Saved entries:
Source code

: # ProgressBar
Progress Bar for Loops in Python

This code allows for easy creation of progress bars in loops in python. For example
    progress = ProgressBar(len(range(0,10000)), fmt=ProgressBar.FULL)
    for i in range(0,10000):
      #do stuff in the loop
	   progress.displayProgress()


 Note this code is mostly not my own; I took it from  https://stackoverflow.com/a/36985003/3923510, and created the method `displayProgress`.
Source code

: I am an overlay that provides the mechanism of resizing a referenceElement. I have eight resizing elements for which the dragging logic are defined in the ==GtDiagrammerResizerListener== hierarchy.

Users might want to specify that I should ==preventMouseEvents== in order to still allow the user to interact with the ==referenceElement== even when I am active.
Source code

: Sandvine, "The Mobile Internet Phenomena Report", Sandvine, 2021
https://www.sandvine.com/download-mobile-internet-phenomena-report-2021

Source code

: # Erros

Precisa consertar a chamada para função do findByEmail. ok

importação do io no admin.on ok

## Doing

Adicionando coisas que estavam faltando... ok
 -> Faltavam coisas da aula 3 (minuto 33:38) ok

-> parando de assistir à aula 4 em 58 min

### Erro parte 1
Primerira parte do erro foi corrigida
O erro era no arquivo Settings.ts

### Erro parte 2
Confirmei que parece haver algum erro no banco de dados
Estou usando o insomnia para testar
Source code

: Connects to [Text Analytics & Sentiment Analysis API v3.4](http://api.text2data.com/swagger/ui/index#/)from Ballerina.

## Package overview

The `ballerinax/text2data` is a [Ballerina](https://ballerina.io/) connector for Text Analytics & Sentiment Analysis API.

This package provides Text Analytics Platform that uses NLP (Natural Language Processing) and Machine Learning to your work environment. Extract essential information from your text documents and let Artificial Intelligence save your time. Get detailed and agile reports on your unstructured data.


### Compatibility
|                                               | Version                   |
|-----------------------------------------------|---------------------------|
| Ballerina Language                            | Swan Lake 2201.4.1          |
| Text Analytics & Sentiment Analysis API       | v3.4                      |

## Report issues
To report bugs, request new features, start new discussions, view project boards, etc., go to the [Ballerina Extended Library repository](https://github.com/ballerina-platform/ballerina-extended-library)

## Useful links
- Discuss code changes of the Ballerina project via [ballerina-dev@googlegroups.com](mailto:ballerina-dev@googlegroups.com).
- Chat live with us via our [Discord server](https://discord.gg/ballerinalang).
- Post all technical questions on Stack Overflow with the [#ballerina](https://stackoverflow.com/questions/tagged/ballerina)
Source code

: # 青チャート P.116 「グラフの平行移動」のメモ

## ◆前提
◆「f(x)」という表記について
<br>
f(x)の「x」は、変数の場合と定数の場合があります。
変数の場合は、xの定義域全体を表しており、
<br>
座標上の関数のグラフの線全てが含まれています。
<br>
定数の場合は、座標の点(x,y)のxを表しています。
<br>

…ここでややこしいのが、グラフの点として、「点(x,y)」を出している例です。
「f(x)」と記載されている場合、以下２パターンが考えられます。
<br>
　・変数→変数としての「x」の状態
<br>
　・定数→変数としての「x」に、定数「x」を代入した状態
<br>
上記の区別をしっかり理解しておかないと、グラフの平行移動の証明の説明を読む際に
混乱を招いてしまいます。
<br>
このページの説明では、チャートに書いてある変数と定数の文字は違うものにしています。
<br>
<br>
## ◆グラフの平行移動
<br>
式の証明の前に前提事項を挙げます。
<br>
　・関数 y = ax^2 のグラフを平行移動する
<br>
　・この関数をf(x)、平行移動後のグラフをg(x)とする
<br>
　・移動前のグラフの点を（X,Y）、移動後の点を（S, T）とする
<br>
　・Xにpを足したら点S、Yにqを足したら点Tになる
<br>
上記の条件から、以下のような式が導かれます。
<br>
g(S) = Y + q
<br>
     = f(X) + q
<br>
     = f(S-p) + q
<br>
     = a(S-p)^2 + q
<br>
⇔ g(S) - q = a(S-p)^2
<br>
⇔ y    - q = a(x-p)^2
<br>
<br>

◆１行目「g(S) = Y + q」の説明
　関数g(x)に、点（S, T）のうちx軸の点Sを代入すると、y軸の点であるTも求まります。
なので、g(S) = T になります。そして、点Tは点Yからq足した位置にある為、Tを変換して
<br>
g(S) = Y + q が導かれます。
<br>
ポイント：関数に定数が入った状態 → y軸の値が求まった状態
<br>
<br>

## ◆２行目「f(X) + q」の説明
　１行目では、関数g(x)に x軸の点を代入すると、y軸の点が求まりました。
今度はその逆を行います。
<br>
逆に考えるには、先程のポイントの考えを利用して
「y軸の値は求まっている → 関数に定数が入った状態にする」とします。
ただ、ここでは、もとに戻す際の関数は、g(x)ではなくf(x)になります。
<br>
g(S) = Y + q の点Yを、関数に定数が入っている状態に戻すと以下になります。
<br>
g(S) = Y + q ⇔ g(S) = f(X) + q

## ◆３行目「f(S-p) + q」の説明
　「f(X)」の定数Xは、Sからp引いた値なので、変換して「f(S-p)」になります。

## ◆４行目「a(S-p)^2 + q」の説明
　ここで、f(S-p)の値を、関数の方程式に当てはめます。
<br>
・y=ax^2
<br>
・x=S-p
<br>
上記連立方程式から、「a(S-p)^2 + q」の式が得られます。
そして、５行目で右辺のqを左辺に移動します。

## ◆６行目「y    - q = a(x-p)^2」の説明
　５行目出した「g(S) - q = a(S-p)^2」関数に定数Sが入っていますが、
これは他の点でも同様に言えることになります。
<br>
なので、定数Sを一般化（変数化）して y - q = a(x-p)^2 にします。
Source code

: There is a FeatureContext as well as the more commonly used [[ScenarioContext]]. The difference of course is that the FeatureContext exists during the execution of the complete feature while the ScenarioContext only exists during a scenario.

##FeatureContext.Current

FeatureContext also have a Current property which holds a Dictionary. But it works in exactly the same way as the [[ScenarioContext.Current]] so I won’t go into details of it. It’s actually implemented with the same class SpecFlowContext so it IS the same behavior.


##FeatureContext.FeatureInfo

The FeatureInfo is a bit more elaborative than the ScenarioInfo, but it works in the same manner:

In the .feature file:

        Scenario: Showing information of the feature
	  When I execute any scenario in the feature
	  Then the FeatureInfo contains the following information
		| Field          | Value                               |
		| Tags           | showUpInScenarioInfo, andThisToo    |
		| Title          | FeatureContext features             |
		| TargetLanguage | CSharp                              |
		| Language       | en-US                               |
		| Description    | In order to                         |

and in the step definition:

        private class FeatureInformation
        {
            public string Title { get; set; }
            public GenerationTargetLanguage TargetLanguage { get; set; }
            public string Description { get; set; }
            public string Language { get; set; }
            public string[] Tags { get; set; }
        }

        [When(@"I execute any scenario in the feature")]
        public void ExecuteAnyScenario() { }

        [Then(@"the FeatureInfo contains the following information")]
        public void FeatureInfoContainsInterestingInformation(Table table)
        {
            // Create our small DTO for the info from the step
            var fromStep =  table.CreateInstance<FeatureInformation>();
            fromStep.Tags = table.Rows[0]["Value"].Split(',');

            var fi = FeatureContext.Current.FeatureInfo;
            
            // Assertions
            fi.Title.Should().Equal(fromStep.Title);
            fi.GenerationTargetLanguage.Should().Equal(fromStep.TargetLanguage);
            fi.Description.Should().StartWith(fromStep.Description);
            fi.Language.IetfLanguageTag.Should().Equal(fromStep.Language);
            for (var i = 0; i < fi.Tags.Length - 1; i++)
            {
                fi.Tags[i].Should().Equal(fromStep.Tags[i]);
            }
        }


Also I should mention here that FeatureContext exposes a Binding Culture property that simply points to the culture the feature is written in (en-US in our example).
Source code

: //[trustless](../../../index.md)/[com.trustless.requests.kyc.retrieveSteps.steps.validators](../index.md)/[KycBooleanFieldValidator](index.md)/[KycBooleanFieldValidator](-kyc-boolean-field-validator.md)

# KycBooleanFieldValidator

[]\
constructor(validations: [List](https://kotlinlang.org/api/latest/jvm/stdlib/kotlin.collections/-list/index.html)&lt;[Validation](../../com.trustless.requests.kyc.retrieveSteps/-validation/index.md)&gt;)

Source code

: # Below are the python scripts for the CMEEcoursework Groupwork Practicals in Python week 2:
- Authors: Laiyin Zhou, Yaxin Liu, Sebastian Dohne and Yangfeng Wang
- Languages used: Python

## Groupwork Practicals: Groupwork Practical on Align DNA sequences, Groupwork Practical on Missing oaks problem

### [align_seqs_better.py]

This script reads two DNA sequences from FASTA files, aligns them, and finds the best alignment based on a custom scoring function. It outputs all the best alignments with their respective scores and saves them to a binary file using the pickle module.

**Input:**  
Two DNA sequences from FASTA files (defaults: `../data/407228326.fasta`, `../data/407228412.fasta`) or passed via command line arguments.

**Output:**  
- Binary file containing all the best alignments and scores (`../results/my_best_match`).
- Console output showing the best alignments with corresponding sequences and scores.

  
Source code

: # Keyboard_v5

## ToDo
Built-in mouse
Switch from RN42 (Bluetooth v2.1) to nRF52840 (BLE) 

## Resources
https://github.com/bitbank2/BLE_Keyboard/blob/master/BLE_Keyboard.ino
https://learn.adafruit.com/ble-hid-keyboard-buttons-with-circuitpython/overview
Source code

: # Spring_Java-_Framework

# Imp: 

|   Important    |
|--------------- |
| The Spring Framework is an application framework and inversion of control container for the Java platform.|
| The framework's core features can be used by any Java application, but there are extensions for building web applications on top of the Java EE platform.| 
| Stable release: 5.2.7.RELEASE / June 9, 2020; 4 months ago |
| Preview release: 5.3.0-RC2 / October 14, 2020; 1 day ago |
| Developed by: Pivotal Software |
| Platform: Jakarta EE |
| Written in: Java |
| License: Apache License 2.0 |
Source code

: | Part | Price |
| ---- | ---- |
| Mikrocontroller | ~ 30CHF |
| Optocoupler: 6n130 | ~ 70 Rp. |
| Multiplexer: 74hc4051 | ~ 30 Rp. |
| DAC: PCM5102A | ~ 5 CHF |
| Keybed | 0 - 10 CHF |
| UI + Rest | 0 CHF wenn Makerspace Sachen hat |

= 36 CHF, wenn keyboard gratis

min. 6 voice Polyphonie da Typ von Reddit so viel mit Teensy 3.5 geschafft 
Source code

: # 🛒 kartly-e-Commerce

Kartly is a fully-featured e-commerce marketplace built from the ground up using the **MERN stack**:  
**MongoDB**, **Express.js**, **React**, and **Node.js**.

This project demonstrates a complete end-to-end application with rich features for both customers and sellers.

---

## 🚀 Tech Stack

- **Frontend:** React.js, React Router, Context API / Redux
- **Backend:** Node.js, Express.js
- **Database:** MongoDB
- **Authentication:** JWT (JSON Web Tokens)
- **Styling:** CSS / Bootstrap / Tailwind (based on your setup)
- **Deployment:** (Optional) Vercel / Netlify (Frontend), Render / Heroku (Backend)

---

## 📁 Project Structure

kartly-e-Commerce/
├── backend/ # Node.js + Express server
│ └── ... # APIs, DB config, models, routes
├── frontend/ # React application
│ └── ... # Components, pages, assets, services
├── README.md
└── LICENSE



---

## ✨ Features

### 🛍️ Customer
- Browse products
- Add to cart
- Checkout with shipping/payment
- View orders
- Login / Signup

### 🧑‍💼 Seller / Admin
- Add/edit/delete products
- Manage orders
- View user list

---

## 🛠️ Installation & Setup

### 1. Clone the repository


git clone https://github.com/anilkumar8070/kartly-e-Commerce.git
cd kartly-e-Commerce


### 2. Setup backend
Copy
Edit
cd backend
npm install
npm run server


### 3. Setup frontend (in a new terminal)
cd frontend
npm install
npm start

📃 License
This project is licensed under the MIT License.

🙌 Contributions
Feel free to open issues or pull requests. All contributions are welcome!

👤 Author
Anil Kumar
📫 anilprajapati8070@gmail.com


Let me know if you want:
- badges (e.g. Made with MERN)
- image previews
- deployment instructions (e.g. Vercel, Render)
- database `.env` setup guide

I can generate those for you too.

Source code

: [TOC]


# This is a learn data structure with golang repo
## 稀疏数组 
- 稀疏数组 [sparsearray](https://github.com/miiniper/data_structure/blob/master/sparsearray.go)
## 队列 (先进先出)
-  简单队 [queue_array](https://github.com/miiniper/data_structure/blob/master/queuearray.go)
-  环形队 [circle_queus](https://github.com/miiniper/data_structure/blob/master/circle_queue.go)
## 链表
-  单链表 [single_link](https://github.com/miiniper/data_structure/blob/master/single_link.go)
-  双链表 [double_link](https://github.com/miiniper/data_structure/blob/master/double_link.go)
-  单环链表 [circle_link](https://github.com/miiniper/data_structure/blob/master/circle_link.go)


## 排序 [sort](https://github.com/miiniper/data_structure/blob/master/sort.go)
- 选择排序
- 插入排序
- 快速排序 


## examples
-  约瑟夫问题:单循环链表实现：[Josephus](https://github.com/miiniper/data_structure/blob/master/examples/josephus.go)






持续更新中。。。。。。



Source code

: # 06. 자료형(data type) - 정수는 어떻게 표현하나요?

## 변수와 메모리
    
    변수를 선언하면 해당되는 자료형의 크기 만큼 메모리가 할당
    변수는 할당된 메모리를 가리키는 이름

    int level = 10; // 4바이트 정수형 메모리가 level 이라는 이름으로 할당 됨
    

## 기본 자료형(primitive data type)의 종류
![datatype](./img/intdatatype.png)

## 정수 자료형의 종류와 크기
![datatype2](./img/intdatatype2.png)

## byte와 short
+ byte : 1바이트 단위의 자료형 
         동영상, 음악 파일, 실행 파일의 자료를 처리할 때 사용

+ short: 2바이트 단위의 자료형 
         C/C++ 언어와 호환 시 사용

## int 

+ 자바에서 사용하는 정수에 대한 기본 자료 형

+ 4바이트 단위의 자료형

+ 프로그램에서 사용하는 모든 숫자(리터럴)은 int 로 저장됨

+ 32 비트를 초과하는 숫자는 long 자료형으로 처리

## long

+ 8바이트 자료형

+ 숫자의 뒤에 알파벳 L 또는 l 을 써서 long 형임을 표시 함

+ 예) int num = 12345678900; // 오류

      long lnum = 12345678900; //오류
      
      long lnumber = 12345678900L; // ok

What you should do » Which of the lines in the data contain the string "Vercel"? Return each one.

Result of the exercise »
- **Deployment:** (Optional) Vercel / Netlify (Frontend), Render / Heroku (Backend)
- deployment instructions (e.g. Vercel, Render)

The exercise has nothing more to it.